By Barry Turnbull
Albion House in Liverpool city centre looks forlorn and neglected yet has a rich and important place in Maritime history – it was here that the Titantic was registered. Yet you wouldn’t know that from the exterior of the building – only a small plaque marks the location as the home of the White Star Shipping Line.
It is particularly poignant at this time as the 100 th anniversary of the Titanic’s sinking takes place on April 15th and an exhibition to mark the occasion has opened at the Maritime Museum.
But why no Titanic Trail for tourists around the city as championed by Phil Redmond in 2010? The city has arguably more links with the disaster than anywhere else yet Belfast, Southampton, Cobh and Strangford Lough all have trails while Liverpool has only a private tour organised by guide Phil Coppell.
The association between the city and the Titanic are literally endless – Stoniers, for example, provided 50,000 glassware items for the ill fated ship. White Star owner Bruce Ismay’s house is in Waterloo.
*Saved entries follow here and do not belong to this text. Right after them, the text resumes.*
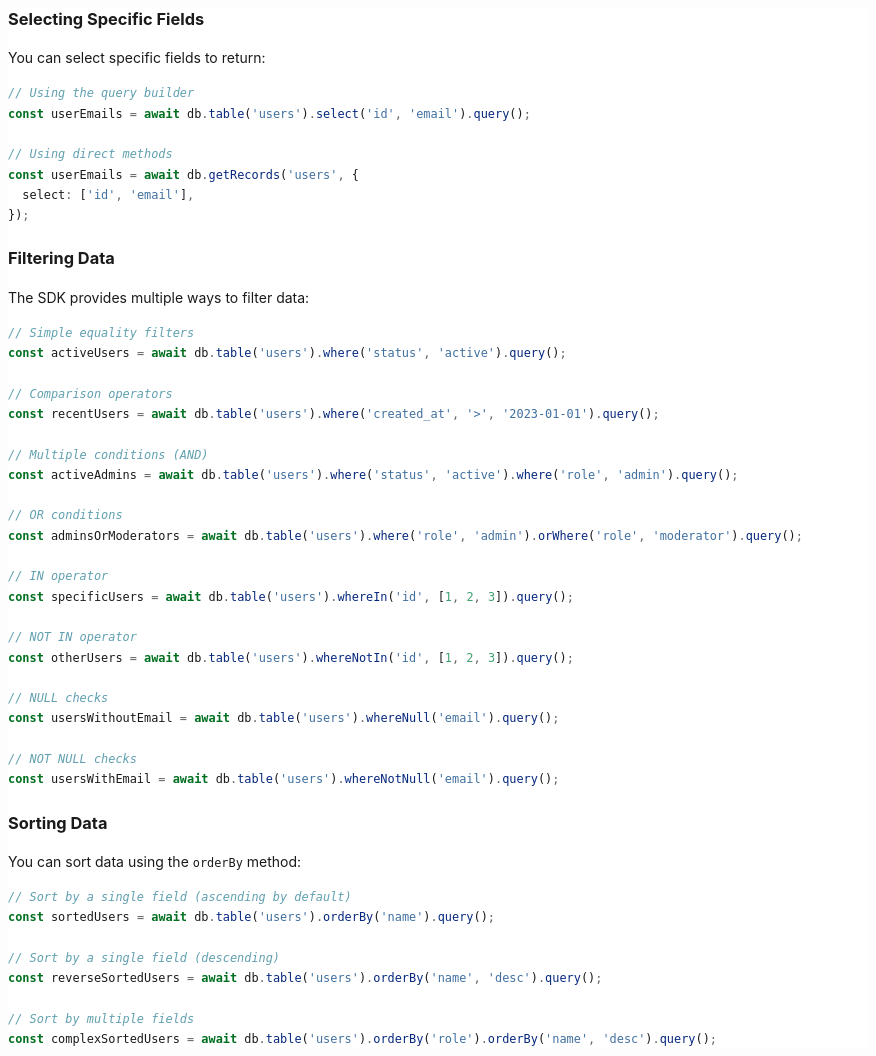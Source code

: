 ### Selecting Specific Fields

You can select specific fields to return:

```typescript [ts]
// Using the query builder
const userEmails = await db.table('users').select('id', 'email').query();

// Using direct methods
const userEmails = await db.getRecords('users', {
  select: ['id', 'email'],
});
```

### Filtering Data

The SDK provides multiple ways to filter data:

```typescript [ts]
// Simple equality filters
const activeUsers = await db.table('users').where('status', 'active').query();

// Comparison operators
const recentUsers = await db.table('users').where('created_at', '>', '2023-01-01').query();

// Multiple conditions (AND)
const activeAdmins = await db.table('users').where('status', 'active').where('role', 'admin').query();

// OR conditions
const adminsOrModerators = await db.table('users').where('role', 'admin').orWhere('role', 'moderator').query();

// IN operator
const specificUsers = await db.table('users').whereIn('id', [1, 2, 3]).query();

// NOT IN operator
const otherUsers = await db.table('users').whereNotIn('id', [1, 2, 3]).query();

// NULL checks
const usersWithoutEmail = await db.table('users').whereNull('email').query();

// NOT NULL checks
const usersWithEmail = await db.table('users').whereNotNull('email').query();
```

### Sorting Data

You can sort data using the `orderBy` method:

```typescript [ts]
// Sort by a single field (ascending by default)
const sortedUsers = await db.table('users').orderBy('name').query();

// Sort by a single field (descending)
const reverseSortedUsers = await db.table('users').orderBy('name', 'desc').query();

// Sort by multiple fields
const complexSortedUsers = await db.table('users').orderBy('role').orderBy('name', 'desc').query();
```
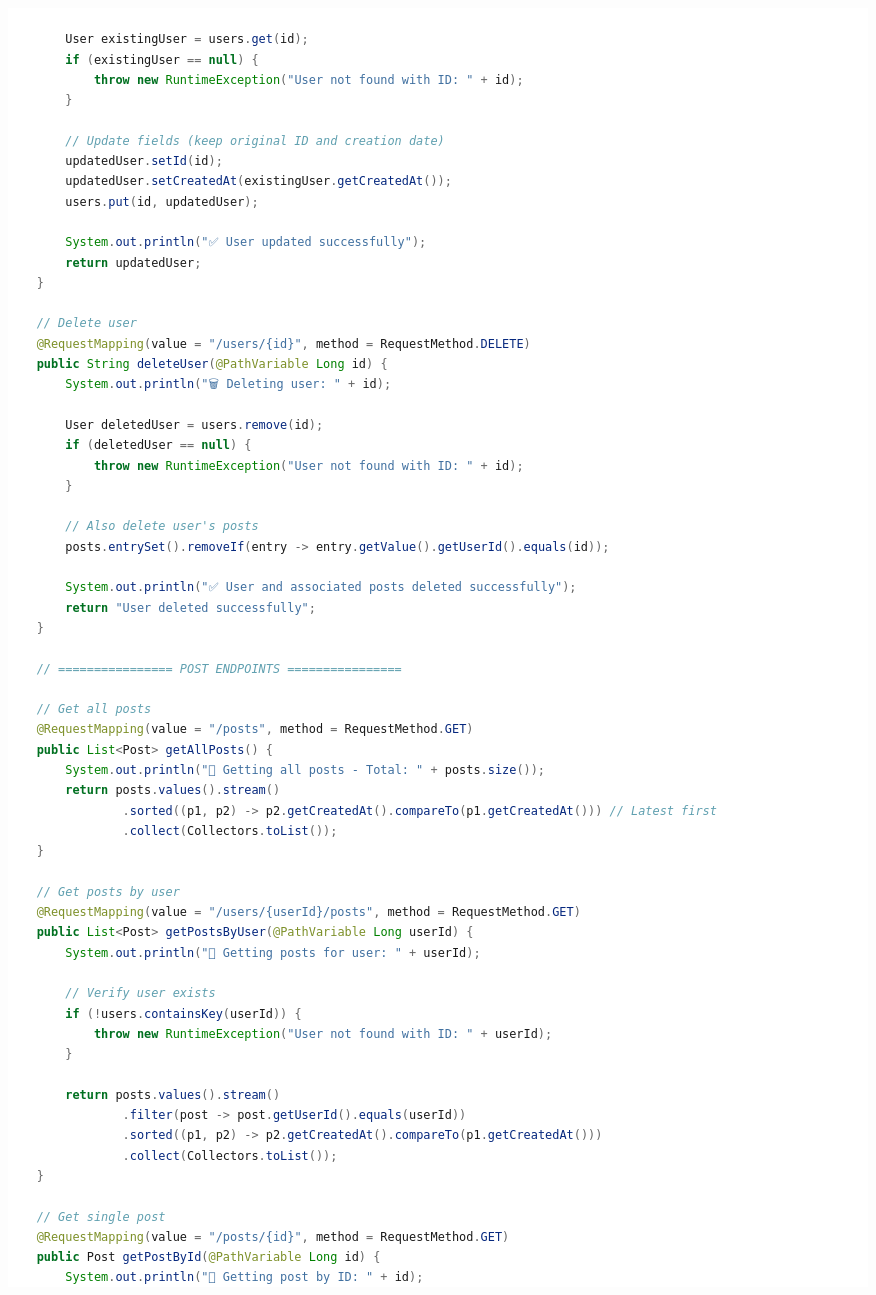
 ```java
        
        User existingUser = users.get(id);
        if (existingUser == null) {
            throw new RuntimeException("User not found with ID: " + id);
        }
        
        // Update fields (keep original ID and creation date)
        updatedUser.setId(id);
        updatedUser.setCreatedAt(existingUser.getCreatedAt());
        users.put(id, updatedUser);
        
        System.out.println("✅ User updated successfully");
        return updatedUser;
    }
    
    // Delete user
    @RequestMapping(value = "/users/{id}", method = RequestMethod.DELETE)
    public String deleteUser(@PathVariable Long id) {
        System.out.println("🗑️ Deleting user: " + id);
        
        User deletedUser = users.remove(id);
        if (deletedUser == null) {
            throw new RuntimeException("User not found with ID: " + id);
        }
        
        // Also delete user's posts
        posts.entrySet().removeIf(entry -> entry.getValue().getUserId().equals(id));
        
        System.out.println("✅ User and associated posts deleted successfully");
        return "User deleted successfully";
    }
    
    // ================ POST ENDPOINTS ================
    
    // Get all posts
    @RequestMapping(value = "/posts", method = RequestMethod.GET)
    public List<Post> getAllPosts() {
        System.out.println("📝 Getting all posts - Total: " + posts.size());
        return posts.values().stream()
                .sorted((p1, p2) -> p2.getCreatedAt().compareTo(p1.getCreatedAt())) // Latest first
                .collect(Collectors.toList());
    }
    
    // Get posts by user
    @RequestMapping(value = "/users/{userId}/posts", method = RequestMethod.GET)
    public List<Post> getPostsByUser(@PathVariable Long userId) {
        System.out.println("📝 Getting posts for user: " + userId);
        
        // Verify user exists
        if (!users.containsKey(userId)) {
            throw new RuntimeException("User not found with ID: " + userId);
        }
        
        return posts.values().stream()
                .filter(post -> post.getUserId().equals(userId))
                .sorted((p1, p2) -> p2.getCreatedAt().compareTo(p1.getCreatedAt()))
                .collect(Collectors.toList());
    }
    
    // Get single post
    @RequestMapping(value = "/posts/{id}", method = RequestMethod.GET)
    public Post getPostById(@PathVariable Long id) {
        System.out.println("📖 Getting post by ID: " + id);
```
Everything in place for a tourist trail to draw in even more visitors. I know this as I was commissioned by a national website to write about the city’s attractions, particularly what is happening around the anniversary of the sinking.
Some of the people I met while doing this at the weekend were fascinated to learn about the history of Albion House.
The building on The Strand, made from Portland stone and red brick, is actually featured on newsreels in the Museum exhibition titled Titanic: The Untold Story.
It was here that officials from the shipping line relayed news of the numbers of people who perished to astounded onlookers.
All that can be seen today is a sign for property agents Mason Owen.
Surely the city has missed a trick here.